● Prompt:
Below is a listing; retype exactly the lines between the one containing "[Vendor](./vendor/)" and the one containing "siguiente liga ()", inclusive, minus the pictures.

--- Data section Enclosed Below ---

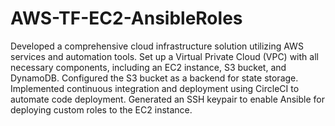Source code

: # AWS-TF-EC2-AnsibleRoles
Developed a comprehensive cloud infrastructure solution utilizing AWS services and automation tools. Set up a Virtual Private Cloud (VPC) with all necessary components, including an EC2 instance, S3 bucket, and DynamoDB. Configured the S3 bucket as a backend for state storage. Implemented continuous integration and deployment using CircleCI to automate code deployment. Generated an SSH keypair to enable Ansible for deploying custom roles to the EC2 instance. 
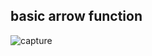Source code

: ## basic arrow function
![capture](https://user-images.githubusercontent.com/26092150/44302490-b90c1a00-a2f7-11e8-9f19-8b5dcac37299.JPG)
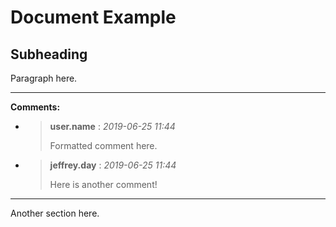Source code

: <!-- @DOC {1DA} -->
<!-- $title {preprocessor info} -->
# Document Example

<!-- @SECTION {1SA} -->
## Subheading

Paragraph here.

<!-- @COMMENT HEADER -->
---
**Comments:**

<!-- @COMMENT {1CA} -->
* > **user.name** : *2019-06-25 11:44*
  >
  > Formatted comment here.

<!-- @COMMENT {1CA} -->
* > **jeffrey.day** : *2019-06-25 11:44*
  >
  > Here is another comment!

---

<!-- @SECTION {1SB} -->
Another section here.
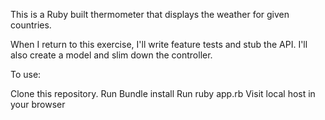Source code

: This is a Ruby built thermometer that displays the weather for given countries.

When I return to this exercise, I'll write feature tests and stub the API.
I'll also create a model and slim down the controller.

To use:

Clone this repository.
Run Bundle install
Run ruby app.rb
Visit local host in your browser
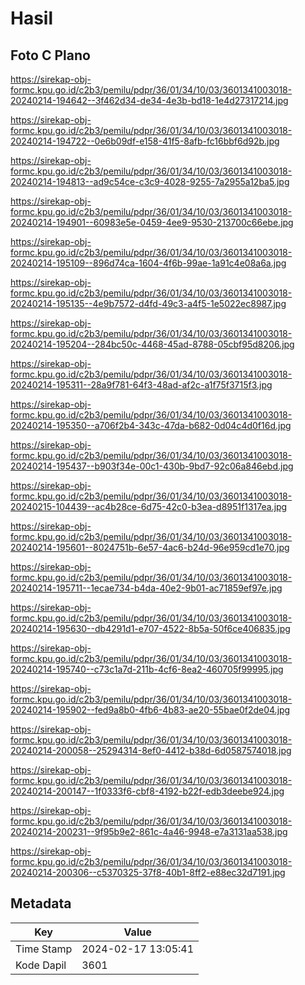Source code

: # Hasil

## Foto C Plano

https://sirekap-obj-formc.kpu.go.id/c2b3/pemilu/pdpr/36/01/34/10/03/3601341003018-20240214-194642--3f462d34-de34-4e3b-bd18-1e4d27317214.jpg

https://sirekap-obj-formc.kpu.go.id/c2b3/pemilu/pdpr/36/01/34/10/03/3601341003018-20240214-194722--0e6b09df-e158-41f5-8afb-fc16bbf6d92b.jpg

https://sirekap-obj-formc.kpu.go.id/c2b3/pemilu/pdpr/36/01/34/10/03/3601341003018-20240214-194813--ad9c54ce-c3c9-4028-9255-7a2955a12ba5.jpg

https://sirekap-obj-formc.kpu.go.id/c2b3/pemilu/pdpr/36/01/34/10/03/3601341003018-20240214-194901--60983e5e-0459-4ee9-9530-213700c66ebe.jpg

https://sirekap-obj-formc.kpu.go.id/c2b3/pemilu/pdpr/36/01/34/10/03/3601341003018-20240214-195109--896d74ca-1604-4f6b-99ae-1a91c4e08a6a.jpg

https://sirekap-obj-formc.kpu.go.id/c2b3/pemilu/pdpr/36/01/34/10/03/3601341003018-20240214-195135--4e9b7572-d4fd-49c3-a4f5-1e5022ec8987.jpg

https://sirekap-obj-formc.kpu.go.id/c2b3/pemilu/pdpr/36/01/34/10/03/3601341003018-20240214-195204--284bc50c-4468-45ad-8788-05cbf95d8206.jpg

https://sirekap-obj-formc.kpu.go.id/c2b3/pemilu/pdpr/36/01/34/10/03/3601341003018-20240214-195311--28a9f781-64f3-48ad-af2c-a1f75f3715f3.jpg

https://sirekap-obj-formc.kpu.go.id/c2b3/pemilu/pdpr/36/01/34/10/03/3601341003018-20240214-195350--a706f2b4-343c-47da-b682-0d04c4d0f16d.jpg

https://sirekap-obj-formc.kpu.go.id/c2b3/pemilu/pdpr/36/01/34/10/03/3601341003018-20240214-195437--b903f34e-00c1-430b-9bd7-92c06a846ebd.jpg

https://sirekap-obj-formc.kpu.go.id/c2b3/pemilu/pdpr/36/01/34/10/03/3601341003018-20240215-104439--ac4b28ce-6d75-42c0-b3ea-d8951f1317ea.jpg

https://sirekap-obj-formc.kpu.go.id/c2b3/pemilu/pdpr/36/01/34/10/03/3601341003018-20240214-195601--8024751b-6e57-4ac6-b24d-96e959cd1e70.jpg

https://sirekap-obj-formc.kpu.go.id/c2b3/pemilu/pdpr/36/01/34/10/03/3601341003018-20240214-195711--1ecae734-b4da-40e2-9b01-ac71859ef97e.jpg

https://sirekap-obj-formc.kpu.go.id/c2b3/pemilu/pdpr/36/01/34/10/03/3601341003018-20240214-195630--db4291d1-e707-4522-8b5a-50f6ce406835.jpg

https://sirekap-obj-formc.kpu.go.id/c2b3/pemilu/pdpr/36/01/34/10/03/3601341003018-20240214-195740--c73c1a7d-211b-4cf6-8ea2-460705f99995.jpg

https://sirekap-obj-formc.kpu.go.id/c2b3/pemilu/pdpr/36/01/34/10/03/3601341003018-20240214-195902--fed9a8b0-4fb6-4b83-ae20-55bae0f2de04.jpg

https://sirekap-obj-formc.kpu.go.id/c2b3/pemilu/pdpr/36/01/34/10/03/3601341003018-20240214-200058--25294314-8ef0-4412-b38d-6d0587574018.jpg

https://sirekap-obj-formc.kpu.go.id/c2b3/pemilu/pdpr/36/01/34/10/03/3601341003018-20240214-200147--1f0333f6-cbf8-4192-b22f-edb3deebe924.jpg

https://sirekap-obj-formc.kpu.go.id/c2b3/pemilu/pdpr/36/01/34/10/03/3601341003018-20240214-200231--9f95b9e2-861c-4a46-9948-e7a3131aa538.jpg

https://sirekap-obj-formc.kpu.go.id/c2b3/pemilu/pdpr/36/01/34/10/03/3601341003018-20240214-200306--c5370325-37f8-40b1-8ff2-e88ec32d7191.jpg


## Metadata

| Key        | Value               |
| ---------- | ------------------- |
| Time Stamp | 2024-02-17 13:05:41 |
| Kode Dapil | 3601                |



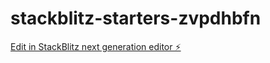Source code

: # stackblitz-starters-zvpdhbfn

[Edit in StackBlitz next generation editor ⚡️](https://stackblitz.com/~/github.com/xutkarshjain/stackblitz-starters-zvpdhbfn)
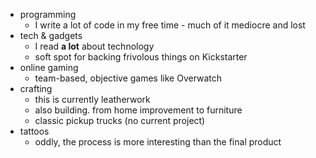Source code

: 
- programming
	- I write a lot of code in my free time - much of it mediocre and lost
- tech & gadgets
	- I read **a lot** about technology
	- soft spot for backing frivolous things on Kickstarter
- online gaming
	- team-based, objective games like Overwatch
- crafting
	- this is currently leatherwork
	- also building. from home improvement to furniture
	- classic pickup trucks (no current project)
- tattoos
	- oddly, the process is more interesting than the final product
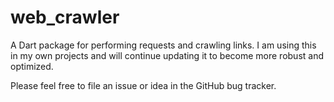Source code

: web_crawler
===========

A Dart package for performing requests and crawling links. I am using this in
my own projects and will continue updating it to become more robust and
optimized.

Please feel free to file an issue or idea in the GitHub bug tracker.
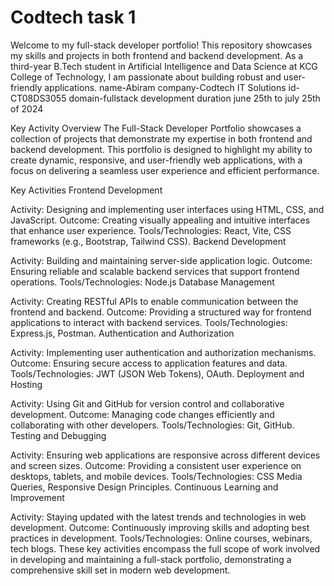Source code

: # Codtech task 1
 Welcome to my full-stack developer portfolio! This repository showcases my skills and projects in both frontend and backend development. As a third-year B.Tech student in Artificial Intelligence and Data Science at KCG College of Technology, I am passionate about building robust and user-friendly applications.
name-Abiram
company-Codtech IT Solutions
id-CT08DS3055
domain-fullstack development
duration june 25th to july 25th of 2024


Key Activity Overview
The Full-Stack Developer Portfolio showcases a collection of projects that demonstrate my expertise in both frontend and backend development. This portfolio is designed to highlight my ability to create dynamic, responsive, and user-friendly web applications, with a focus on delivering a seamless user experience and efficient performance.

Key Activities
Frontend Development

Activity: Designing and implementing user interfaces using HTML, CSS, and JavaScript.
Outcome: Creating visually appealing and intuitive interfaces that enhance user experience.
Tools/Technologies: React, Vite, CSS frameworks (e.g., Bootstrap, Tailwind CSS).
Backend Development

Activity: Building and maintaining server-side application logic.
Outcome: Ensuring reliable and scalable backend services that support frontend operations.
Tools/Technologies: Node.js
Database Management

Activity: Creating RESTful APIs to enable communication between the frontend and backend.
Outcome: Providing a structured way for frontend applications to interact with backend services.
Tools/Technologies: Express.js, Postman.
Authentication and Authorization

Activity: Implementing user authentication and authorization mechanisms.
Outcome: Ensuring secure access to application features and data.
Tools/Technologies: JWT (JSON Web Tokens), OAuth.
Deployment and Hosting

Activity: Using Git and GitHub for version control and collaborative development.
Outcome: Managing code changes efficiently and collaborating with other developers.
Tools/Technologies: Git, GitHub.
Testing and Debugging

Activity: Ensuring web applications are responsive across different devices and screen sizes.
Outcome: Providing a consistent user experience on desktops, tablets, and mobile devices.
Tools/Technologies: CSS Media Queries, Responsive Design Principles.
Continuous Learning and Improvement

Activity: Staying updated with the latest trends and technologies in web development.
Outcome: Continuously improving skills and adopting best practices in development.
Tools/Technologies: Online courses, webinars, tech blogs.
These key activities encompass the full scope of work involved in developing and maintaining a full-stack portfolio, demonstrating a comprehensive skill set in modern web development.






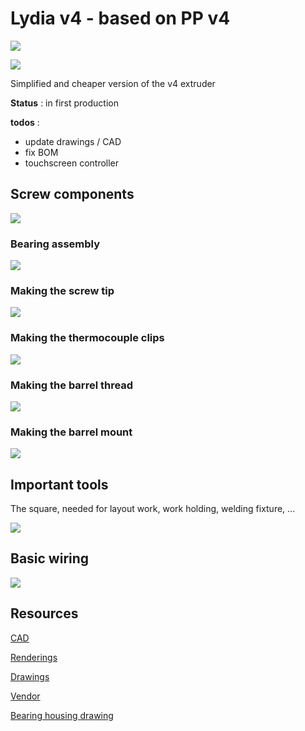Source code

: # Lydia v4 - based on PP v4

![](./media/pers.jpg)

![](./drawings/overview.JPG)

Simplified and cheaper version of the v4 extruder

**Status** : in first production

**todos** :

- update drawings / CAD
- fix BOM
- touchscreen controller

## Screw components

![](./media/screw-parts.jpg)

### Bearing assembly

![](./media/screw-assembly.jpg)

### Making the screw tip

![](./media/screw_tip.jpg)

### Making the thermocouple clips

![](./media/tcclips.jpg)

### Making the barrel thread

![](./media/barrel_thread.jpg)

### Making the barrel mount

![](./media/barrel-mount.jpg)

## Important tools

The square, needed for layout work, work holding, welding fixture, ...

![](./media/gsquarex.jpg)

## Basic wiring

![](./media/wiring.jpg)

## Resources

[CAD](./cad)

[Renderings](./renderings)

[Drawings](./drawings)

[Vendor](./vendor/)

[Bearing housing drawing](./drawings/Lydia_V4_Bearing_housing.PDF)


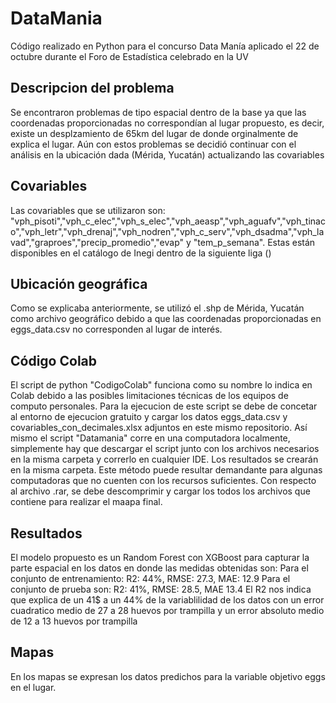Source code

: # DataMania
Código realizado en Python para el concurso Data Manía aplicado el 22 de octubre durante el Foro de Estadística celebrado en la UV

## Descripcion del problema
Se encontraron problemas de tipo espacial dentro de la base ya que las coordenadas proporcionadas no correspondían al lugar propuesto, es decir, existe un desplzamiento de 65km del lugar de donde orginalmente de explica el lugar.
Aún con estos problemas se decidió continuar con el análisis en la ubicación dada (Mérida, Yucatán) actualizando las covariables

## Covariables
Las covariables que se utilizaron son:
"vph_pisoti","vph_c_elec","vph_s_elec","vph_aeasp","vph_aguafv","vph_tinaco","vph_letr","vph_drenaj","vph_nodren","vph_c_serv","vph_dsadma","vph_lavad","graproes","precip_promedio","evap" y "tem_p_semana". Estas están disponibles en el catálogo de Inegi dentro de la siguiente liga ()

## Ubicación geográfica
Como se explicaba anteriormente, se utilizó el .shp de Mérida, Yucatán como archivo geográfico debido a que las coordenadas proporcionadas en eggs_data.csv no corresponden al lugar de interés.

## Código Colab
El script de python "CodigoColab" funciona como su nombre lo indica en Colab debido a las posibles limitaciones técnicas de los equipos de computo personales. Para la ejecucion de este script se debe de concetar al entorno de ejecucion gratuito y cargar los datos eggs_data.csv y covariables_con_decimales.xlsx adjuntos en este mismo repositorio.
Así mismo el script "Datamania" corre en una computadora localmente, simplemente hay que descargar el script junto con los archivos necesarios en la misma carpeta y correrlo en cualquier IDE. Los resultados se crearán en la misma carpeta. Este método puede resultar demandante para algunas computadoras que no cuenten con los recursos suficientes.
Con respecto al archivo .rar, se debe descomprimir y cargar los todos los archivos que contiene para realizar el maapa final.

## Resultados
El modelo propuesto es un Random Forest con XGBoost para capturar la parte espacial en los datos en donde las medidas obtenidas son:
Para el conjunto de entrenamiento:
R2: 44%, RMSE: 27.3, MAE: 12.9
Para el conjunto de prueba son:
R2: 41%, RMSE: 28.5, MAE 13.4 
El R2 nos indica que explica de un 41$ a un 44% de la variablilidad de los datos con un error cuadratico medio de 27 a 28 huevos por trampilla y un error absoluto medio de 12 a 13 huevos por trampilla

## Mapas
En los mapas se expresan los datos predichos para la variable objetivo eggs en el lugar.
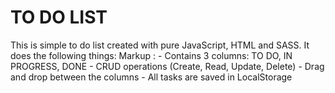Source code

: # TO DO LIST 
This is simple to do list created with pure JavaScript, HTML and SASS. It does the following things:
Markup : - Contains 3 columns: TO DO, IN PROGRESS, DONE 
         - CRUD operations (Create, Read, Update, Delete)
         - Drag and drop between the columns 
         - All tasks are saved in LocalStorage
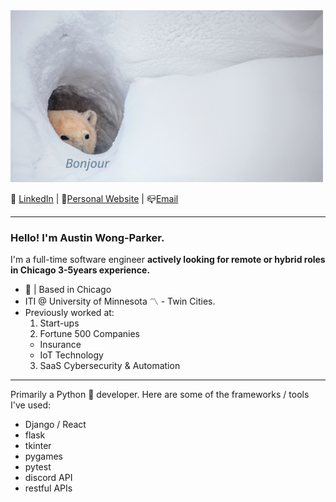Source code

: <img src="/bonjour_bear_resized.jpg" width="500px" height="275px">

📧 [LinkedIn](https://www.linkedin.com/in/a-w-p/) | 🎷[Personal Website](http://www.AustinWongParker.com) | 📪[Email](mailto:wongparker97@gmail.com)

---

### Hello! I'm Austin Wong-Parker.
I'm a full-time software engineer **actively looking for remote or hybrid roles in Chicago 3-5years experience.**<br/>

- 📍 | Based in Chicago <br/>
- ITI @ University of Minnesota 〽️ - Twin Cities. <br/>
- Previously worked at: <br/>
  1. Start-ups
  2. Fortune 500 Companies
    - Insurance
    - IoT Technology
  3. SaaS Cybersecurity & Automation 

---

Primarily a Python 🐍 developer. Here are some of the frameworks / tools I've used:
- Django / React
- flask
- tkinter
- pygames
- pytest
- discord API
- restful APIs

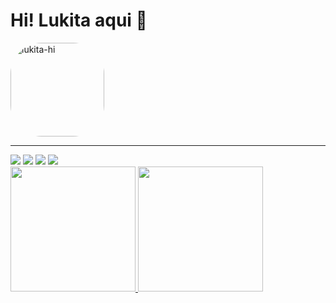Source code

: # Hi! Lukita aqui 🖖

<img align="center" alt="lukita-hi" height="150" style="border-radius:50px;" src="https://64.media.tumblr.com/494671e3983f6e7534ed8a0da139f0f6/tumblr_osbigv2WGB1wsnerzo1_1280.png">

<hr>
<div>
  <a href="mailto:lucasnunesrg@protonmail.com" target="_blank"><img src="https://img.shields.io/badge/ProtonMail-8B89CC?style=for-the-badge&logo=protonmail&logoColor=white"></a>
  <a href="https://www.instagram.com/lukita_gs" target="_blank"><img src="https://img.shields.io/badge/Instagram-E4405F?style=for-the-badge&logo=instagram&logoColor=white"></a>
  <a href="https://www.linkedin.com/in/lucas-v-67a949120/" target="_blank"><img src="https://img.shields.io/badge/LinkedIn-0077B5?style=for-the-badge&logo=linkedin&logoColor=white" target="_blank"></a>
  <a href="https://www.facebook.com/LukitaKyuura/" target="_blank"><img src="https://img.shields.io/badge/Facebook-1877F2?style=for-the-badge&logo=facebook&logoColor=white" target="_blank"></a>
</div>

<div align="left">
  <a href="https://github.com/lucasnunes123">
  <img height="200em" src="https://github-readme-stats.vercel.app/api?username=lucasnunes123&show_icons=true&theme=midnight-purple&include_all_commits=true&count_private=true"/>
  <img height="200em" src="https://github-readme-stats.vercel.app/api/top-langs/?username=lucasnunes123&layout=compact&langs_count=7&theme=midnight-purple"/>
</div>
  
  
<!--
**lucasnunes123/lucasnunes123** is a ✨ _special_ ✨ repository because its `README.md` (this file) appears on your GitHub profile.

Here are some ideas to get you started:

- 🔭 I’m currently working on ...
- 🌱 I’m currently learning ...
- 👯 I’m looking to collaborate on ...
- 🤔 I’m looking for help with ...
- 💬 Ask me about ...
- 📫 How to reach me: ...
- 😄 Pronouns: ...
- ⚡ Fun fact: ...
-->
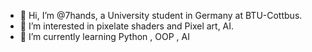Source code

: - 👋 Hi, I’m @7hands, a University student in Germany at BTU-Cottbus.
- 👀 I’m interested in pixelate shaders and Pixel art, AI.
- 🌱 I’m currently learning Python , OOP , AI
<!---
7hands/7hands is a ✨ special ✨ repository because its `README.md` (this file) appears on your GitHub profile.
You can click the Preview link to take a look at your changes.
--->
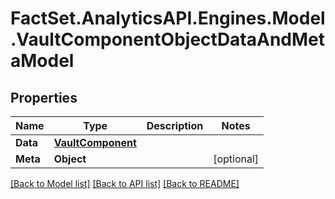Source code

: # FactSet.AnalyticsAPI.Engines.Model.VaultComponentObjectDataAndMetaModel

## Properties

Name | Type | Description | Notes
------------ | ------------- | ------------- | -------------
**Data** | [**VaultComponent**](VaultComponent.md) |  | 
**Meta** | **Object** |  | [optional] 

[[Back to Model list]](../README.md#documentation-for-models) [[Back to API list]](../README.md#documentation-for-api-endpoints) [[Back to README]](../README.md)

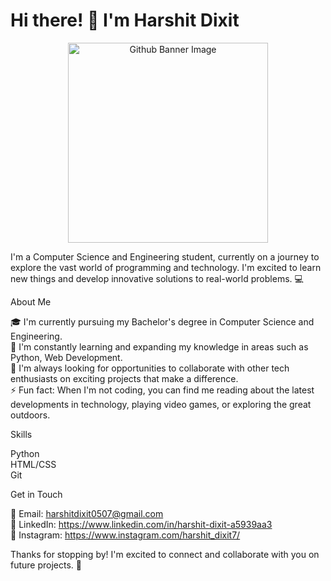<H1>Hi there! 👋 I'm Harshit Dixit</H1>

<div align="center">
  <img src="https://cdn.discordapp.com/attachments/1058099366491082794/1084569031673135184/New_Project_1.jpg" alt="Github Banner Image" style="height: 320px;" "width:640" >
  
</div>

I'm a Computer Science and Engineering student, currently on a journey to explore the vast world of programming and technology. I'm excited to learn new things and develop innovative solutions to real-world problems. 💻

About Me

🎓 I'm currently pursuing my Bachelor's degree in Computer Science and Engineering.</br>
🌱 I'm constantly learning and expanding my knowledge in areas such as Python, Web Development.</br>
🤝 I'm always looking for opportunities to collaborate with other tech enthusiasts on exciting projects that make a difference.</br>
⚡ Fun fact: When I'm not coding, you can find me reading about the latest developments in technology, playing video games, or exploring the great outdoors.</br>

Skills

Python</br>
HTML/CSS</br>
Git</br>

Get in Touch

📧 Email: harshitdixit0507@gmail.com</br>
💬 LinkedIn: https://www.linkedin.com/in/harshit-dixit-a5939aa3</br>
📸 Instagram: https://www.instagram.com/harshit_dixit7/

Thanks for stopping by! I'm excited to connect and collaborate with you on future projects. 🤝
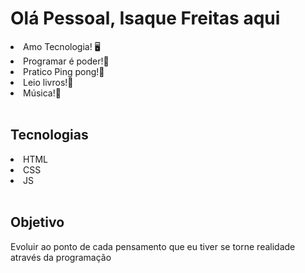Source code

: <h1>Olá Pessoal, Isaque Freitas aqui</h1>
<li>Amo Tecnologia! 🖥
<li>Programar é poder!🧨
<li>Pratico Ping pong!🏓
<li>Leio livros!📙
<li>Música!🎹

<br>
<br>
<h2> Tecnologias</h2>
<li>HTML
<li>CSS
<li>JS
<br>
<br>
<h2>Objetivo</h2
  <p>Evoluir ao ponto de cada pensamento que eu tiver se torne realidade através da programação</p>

--- End of Enclosed Data section ---

● Exercise response:
[Vendor](./vendor/)

[Bearing housing drawing](./drawings/Lydia_V4_Bearing_housing.PDF)


Source code

: # DataMania
Código realizado en Python para el concurso Data Manía aplicado el 22 de octubre durante el Foro de Estadística celebrado en la UV

## Descripcion del problema
Se encontraron problemas de tipo espacial dentro de la base ya que las coordenadas proporcionadas no correspondían al lugar propuesto, es decir, existe un desplzamiento de 65km del lugar de donde orginalmente de explica el lugar.
Aún con estos problemas se decidió continuar con el análisis en la ubicación dada (Mérida, Yucatán) actualizando las covariables

## Covariables
Las covariables que se utilizaron son:
"vph_pisoti","vph_c_elec","vph_s_elec","vph_aeasp","vph_aguafv","vph_tinaco","vph_letr","vph_drenaj","vph_nodren","vph_c_serv","vph_dsadma","vph_lavad","graproes","precip_promedio","evap" y "tem_p_semana". Estas están disponibles en el catálogo de Inegi dentro de la siguiente liga ()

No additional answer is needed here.